This study engages in qualitative, cross-sectional and comparative country analysis to examine what conceptually distinct domain is occupied by the supranational human rights model in Europe and whether there exits variations and similarities when contexts change. The research targets politicians, apex court judges and human rights lawyers in five countries: United Kingdom, Turkey, Germany, Bulgaria and Ireland. Further research in Strasbourg, the home of the European human rights system, with government representatives, lawyers and judges, support the country analyses.
The study defines four subworlds in identifying the sample for the study: members of parliaments, apex court judges, human rights lawyers in domestic contexts and judges, government representatives and lawyers at the European Court of Human Rights. Not only the interests of the governments, but these subworlds constitute the institution of supranationalism in the case of the European human rights system. The reason to focus on the actors that engage in the practice rather than the random population of lawyers, judges and politicians is because the meaning and practice of supranationalism is sustained and distinguished by other international practices by these actors. The study, therefore, undertakes, purposive sampling of these actors rather than random sampling from the whole population of politicians, judges and lawyers in domestic contexts. A secondary assumption with respect to the sampling is that membership in the social worlds of politics, apex judiciary and human rights lawyering have the ability to overcome the temporal and personal nature of the in-depth interview technique. Participation in social worlds enables individuals to develop shared and interpretive schemes of understanding. This makes it possible to analyse the data in terms of disagreements between categories and meanings of concepts rather than disagreements between persons. The study, however, is sensitive to the differences of the social positions interviewees occupy. The data analysis, therefore, pays attention to variations between politicians, judges and lawyers as well as variations between politicians from ruling parties and others.

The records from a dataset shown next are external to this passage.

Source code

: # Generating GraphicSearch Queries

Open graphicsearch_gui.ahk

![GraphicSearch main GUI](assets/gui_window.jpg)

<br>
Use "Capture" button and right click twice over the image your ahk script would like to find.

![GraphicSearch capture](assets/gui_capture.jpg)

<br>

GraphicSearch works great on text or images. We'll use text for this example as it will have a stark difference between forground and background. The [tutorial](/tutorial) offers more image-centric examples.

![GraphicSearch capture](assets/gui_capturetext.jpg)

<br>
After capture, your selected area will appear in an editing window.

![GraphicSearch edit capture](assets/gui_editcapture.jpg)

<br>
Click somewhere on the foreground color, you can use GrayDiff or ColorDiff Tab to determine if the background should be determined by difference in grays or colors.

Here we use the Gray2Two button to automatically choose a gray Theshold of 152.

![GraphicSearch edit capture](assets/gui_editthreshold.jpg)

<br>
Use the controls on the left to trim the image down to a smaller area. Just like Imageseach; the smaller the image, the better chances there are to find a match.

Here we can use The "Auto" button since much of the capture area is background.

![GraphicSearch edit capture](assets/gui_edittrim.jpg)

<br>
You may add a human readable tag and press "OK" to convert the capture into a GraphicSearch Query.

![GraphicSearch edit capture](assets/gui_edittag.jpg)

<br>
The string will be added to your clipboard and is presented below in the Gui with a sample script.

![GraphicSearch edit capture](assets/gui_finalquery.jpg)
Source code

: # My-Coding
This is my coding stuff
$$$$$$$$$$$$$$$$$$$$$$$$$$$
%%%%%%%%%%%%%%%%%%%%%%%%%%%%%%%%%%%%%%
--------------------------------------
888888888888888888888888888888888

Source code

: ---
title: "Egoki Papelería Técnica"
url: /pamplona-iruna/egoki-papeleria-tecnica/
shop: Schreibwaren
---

The country selection is driven by the concern to capture variation in understanding the meaning and significance of supranationalism. The study also seeks to increase the encountering of ‘negative instances’ and alternative or competing normative meanings of human rights supranationalism. It is therefore equally important to identify what kinds of contexts breed support as well as rejection of and indifference towards supranationalism and the contexts that enable instrumental concerns to become more dominant than non-instrumental ones.
The five countries selected vary in terms of
a) their length of participation in the European human rights system
b) the number of cases that have been brought against them
c) domestic legal systems
d) membership to other international and regional organisations
e) size and population of country
f) diversity of the population on ethnic, religious, linguistic grounds
g) economic and social development
h) where ruling political parties fall in the political spectrum
Comparing few countries achieves control through careful selection of cases. Since the five countries constitute units of analysis with respect to the case of the European Court of Human Rights, the focus will be on similarities and differences among different units rather than the analytic relationship between variables in all units. The variation in the countries enables the identification of whether there are properties of supranationalism that are constant in all the contexts under analysis and if and when there is variation, what underlying systems of meaning constitute key explanatory factors for the support of different degrees or forms of supranationalism.